My new Telegraph piece just up (££) looks at the big forces in play as President Trump sits down with President Putin today. A free highlight or two:

Vladimir Putin was sworn in as Russia’s President in May 2000. He has led Russia as either President or Prime Minister since then. He’s still only 64. Maybe another 17 years in power? How’s he doing at this half-way stage?

… One undoubted success of President Putin has been his ability to rattle Western leaders by creating a new form of diplomacy based on exploiting imbalance. Do the unexpected. Promote theories of ‘asymmetric warfare’. Pump unsettling ideas into Western public life through social media memes. Erode distinctions between democracy and not-democracy.

Steely and strategic as President Putin is, even he must be impressed by the drastic clamour in Washington over Russia’s role (or not) in the latest US presidential elections. Did Russia meddle to skew the result against Hillary Clinton? How? Where? Did it affect the result? Why wasn’t it stopped? Emails! Wikileaks! Trump is in the pocket of Putin! Illegitimate! #Notmypresident!

… Insofar as anyone can discern what Donald Trump likes, it is deals. Is there in that Trump speech the hint of a New Deal with Russia? Why don’t Washington and Moscow indeed work together as ‘responsible nations’ against ‘common enemies’?

The basic problem that has bedevilled Western relations with Moscow for a century now is working out what Russia gets as part of any such deal. Thanks to communism, Russia starts any discussion of this from a position of acute strategic weakness. The combined economic weight of the USA, EU and Japan is a colossal 30 times bigger than Russia’s. Joining that club as a junior partner with the economic clout of, say, Spain, is unattractive.
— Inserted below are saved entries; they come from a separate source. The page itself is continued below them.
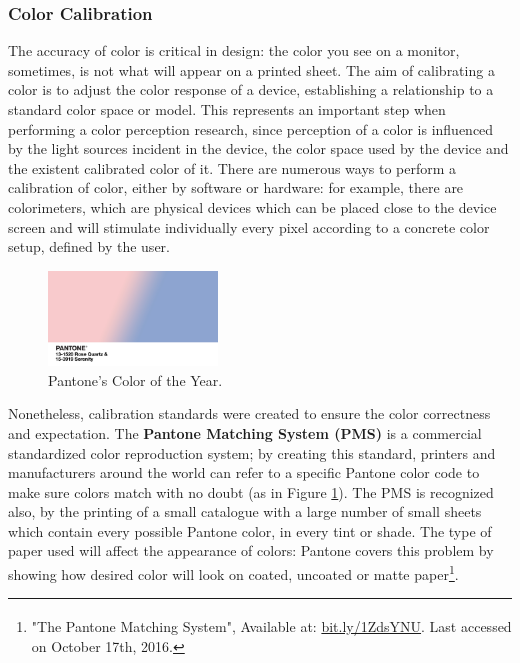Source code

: \subsubsection{Color Calibration}
%
The accuracy of color is critical in design: the color you see on a monitor, sometimes, is not what will appear on a printed sheet. The aim of calibrating a color is to adjust the color response of a device, establishing
a relationship to a standard color space or model. This represents an important step when performing a
color perception research, since perception of a color is influenced by the light sources incident in the
device, the color space used by the device and the existent calibrated color of it. There are numerous
ways to perform a calibration of color, either by software or hardware: for example, there are colorimeters, which
are physical devices which can be placed close to the device screen and will stimulate individually every pixel
according to a concrete color setup, defined by the user. \par
%
\begin{figure}
	\centering
    \vspace{-10pt}
    \includegraphics[width=0.4\textwidth]{images/background/Pantone_rose_serenity.jpg}
    \caption[Pantone Matching System - Marsala]{Pantone's Color of the Year.\protect\footnotemark[18]}
    \label{fig:pantone}
\end{figure}
%
Nonetheless, calibration standards were created to ensure the color correctness and expectation. The
\textbf{Pantone Matching System (PMS)} is a commercial standardized color reproduction system; by creating
this standard, printers and manufacturers around the world can refer to a specific Pantone color code to
make sure colors match with no doubt (as in Figure \ref{fig:pantone}). The PMS is recognized also, by the printing of a small catalogue with
a large number of small sheets which contain every possible Pantone color, in every tint or shade. The type
of paper used will affect the appearance of colors: Pantone covers this problem by showing how desired
color will look on coated, uncoated or matte paper\footnote{"The Pantone Matching System\textsuperscript{\textregistered}",
Available at: \url {bit.ly/1ZdsYNU}. Last accessed on October 17th, 2016.}.
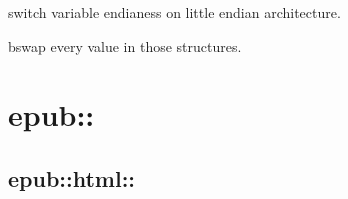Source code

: \documentclass[letterpaper,10pt,english]{sphinxmanual}
\begin{document}

\begin{fulllineitems}
\label{functions:bswap__uint32_tR}
\end{fulllineitems}


\begin{fulllineitems}
\label{functions:bswap__uint64_tR}
switch variable endianess on little endian architecture.

\end{fulllineitems}


\begin{fulllineitems}
\label{functions:unretardify_header__st_palmdoc_dbR}
\end{fulllineitems}


\begin{fulllineitems}
\label{functions:unretardify_header__st_palmdocR}
\end{fulllineitems}


\begin{fulllineitems}
\label{functions:unretardify_header__st_mobiR}
bswap every value in those structures.

\end{fulllineitems}



\chapter{epub::}
\label{epub::doc}\label{epub:epub}

\section{epub::html::}
\label{tidyhtml::doc}\label{tidyhtml:epub-html}
\end{document}
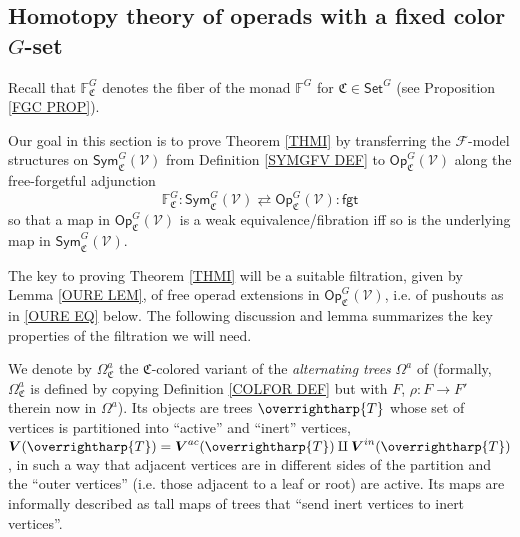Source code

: \documentclass[a4paper,10pt
]{article}%
\numberwithin{equation}{section}
\numberwithin{figure}{section}
\theoremstyle{definition} %
\newcommand{\vect}[1]{\text{\overrightharp{\ensuremath{#1}}}}
\newcommand{\F}{\ensuremath{\mathcal F}}
\newcommand{\V}{\ensuremath{\mathcal V}}
\newcommand{\1}{\ensuremath{\mathbbm 1}}%
\begin{document}
\subsection{Homotopy theory of operads with a fixed color $G$-set}
\label{OPC_MS_SEC}


Recall that $\mathbb{F}^G_{\mathfrak{C}}$
denotes the fiber of the monad $\mathbb{F}^G$
for $\mathfrak{C} \in \mathsf{Set}^G$
(see Proposition \ref{FGC PROP}).

Our goal in this section is to prove 
Theorem \ref{THMI} by transferring the $\F$-model structures on
$\mathsf{Sym}^G_{\mathfrak{C}}(\V)$
from Definition \ref{SYMGFV DEF}
to $\mathsf{Op}^G_{\mathfrak{C}}(\V)$
along the free-forgetful adjunction
\begin{equation}\label{OPAUTADJ EQ}
\mathbb{F}^G_{\mathfrak{C}} \colon
\mathsf{Sym}^G_{\mathfrak{C}}(\V)
\rightleftarrows
\mathsf{Op}^G_{\mathfrak{C}}(\V)
\colon \mathsf{fgt}
\end{equation}
so that a map in $\mathsf{Op}^G_{\mathfrak{C}}(\V)$
is a weak equivalence/fibration iff so is the underlying map in 
$\mathsf{Sym}^G_{\mathfrak{C}}(\V)$.
%


The key to proving Theorem \ref{THMI} will be a suitable filtration,
given by Lemma \ref{OURE LEM},
of free operad extensions in $\mathsf{Op}_{\mathfrak{C}}^G(\V)$,
i.e. of pushouts as in \eqref{OURE EQ} below.
The following discussion and lemma summarizes the key properties of the filtration we will need.

We denote by $\Omega^a_{\mathfrak{C}}$
the $\mathfrak{C}$-colored variant of the 
\emph{alternating trees} $\Omega^a$ of \cite[Def. 5.52]{BP21}
(formally, $\Omega^a_{\mathfrak{C}}$ is defined by copying
Definition \ref{COLFOR DEF} but with 
$F$, $\rho \colon F \to F'$ therein now in $\Omega^a$).
%
Its objects are trees $\vect{T}$ 
whose set of vertices is partitioned into ``active'' and ``inert'' vertices,
$\boldsymbol{V}(\vect T) = 
\boldsymbol{V}^{ac}(\vect T) \amalg \boldsymbol{V}^{in}(\vect T)$,
in such a way that adjacent vertices are in different sides of the partition and the ``outer vertices'' (i.e. those adjacent to a leaf or root) are active.
Its maps are informally described as tall maps of trees that 
``send inert vertices to inert vertices''.
\end{document}

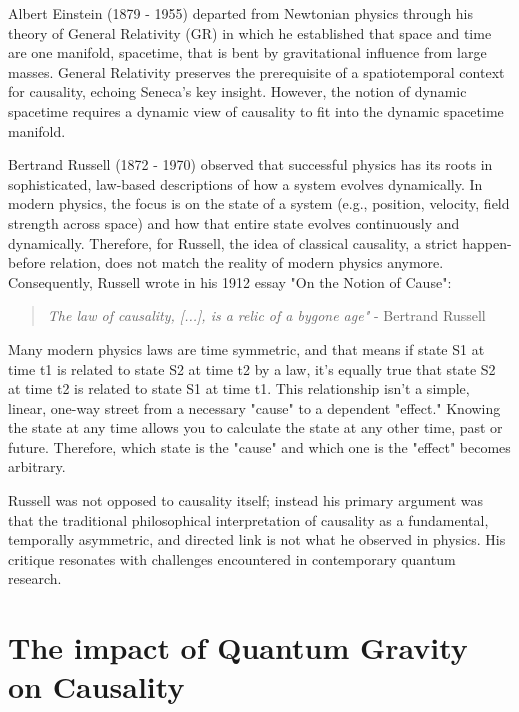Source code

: \documentclass{article}
\begin{document}
Albert Einstein (1879 - 1955) departed from Newtonian physics through his theory of General Relativity\cite{EinsteinPapers1915}  (GR) in which he established that space and time are one manifold, spacetime, that is bent by gravitational influence from large masses. General Relativity preserves the prerequisite of a spatiotemporal context for causality, echoing Seneca's key insight. However, the notion of dynamic spacetime requires a dynamic view of causality to fit into the dynamic spacetime manifold.

Bertrand Russell (1872 - 1970) observed that successful physics has its roots in sophisticated, law-based descriptions of how a system evolves dynamically. In modern physics, the focus is on the state of a system (e.g., position, velocity, field strength across space) and how that entire state evolves continuously and dynamically. Therefore, for Russell, the idea of classical  causality, a strict happen-before relation, does not match the reality of modern physics anymore. Consequently, Russell wrote in his 1912 essay "On the Notion of Cause"\cite{RussellOnCause}:


\begin{quote}
    \begin{center}
            \textit{The law of causality, [...], is a relic of a bygone age"} - Bertrand Russell
    \end{center}
\end{quote}


Many modern physics laws are time symmetric, and that means if state S1 at time t1 is related to state S2 at time t2 by a law, it's equally true that state S2 at time t2 is related to state S1 at time t1. This relationship isn't a simple, linear, one-way street from a necessary "cause" to a dependent "effect." Knowing the state at any time allows you to calculate the state at any other time, past or future. Therefore, which state is the "cause" and which one is the "effect" becomes arbitrary.

Russell was not opposed to causality itself; instead his primary argument was that the traditional philosophical interpretation of causality as a fundamental, temporally asymmetric, and directed link is not what he observed in physics. His critique resonates with challenges encountered in contemporary quantum research.

\newpage

\section{The impact of Quantum Gravity on Causality}
\label{sec:impact_quant_grav}
\end{document}
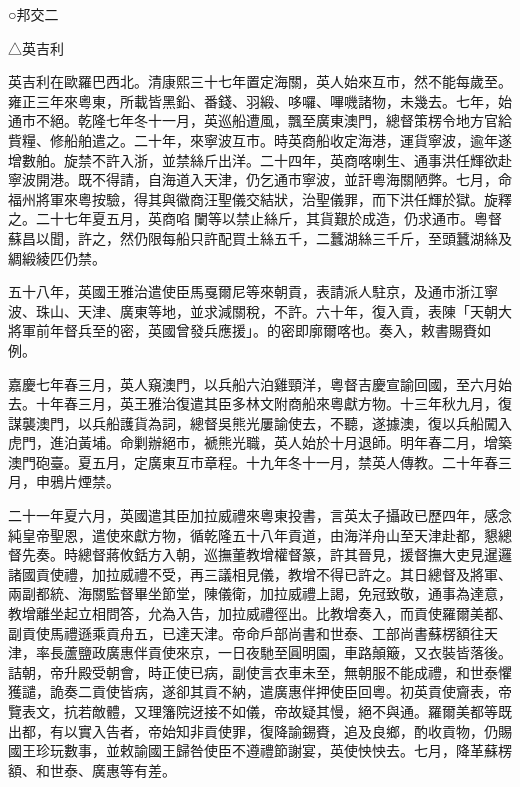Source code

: 
\begin{pinyinscope}
○邦交二

△英吉利

英吉利在歐羅巴西北。清康熙三十七年置定海關，英人始來互市，然不能每歲至。雍正三年來粵東，所載皆黑鉛、番錢、羽緞、哆囉、嗶嘰諸物，未幾去。七年，始通市不絕。乾隆七年冬十一月，英巡船遭風，飄至廣東澳門，總督策楞令地方官給貲糧、修船舶遣之。二十年，來寧波互市。時英商船收定海港，運貨寧波，逾年遂增數舶。旋禁不許入浙，並禁絲斤出洋。二十四年，英商喀喇生、通事洪任輝欲赴寧波開港。既不得請，自海道入天津，仍乞通市寧波，並訐粵海關陋弊。七月，命福州將軍來粵按驗，得其與徽商汪聖儀交結狀，治聖儀罪，而下洪任輝於獄。旋釋之。二十七年夏五月，英商啗闌等以禁止絲斤，其貨艱於成造，仍求通市。粵督蘇昌以聞，許之，然仍限每船只許配買土絲五千，二蠶湖絲三千斤，至頭蠶湖絲及綢緞綾匹仍禁。

五十八年，英國王雅治遣使臣馬戛爾尼等來朝貢，表請派人駐京，及通市浙江寧波、珠山、天津、廣東等地，並求減關稅，不許。六十年，復入貢，表陳「天朝大將軍前年督兵至的密，英國曾發兵應援」。的密即廓爾喀也。奏入，敕書賜賚如例。

嘉慶七年春三月，英人窺澳門，以兵船六泊雞頸洋，粵督吉慶宣諭回國，至六月始去。十年春三月，英王雅治復遣其臣多林文附商船來粵獻方物。十三年秋九月，復謀襲澳門，以兵船護貨為詞，總督吳熊光屢諭使去，不聽，遂據澳，復以兵船闖入虎門，進泊黃埔。命剿辦絕市，褫熊光職，英人始於十月退師。明年春二月，增築澳門砲臺。夏五月，定廣東互市章程。十九年冬十一月，禁英人傳教。二十年春三月，申鴉片煙禁。

二十一年夏六月，英國遣其臣加拉威禮來粵東投書，言英太子攝政已歷四年，感念純皇帝聖恩，遣使來獻方物，循乾隆五十八年貢道，由海洋舟山至天津赴都，懇總督先奏。時總督蔣攸銛方入朝，巡撫董教增權督篆，許其晉見，援督撫大吏見暹邏諸國貢使禮，加拉威禮不受，再三議相見儀，教增不得已許之。其日總督及將軍、兩副都統、海關監督畢坐節堂，陳儀衛，加拉威禮上謁，免冠致敬，通事為達意，教增離坐起立相問答，允為入告，加拉威禮徑出。比教增奏入，而貢使羅爾美都、副貢使馬禮遜乘貢舟五，已達天津。帝命戶部尚書和世泰、工部尚書蘇楞額往天津，率長蘆鹽政廣惠伴貢使來京，一日夜馳至圓明園，車路顛簸，又衣裝皆落後。詰朝，帝升殿受朝會，時正使已病，副使言衣車未至，無朝服不能成禮，和世泰懼獲譴，詭奏二貢使皆病，遂卻其貢不納，遣廣惠伴押使臣回粵。初英貢使齎表，帝覽表文，抗若敵體，又理籓院迓接不如儀，帝故疑其慢，絕不與通。羅爾美都等既出都，有以實入告者，帝始知非貢使罪，復降諭錫賚，追及良鄉，酌收貢物，仍賜國王珍玩數事，並敕諭國王歸咎使臣不遵禮節謝宴，英使怏怏去。七月，降革蘇楞額、和世泰、廣惠等有差。


\end{pinyinscope}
Moscow instead strikes out on a distinctive course, siding with the most useless regimes on the planet to put clear water between itself and ‘Western’ policies. Moscow’s core policy aim is simple: identify what the West wants, then go for something as far from that as possible. By using its UN Security Council veto power and emphasising differences in outcomes and philosophy wherever possible, Russia gets some international prestige and hard negotiating leverage.

So far so obvious.

What might Donald Trump offer Vladimir Putin to try to steer relations in a more constructive direction?

Ah, now you’re talking.

First and foremost, recognition. A willingness to listen to Russian points of view and maybe modify US positions accordingly.

The very fact of the dissolution of the Soviet Union is seen by Vladimir Putin as a disaster, dividing the Russian nation itself across many different new countries. He reads that Trump speech in Warsaw, extolling Poland’s heroic national identity. Don’t those lofty words apply all the more to Russia and Russians? Double standards!

Western leaders see the force in that view, but they also see that the Ukrainian, Estonian, Latvian, Georgian and Kazakh nations and many others have gained hugely since the USSR collapsed, and that they too now deserve their international identity. Western governments have hugely raised the cost to Russia of messing with post-Soviet borders by imposing sharp sanctions…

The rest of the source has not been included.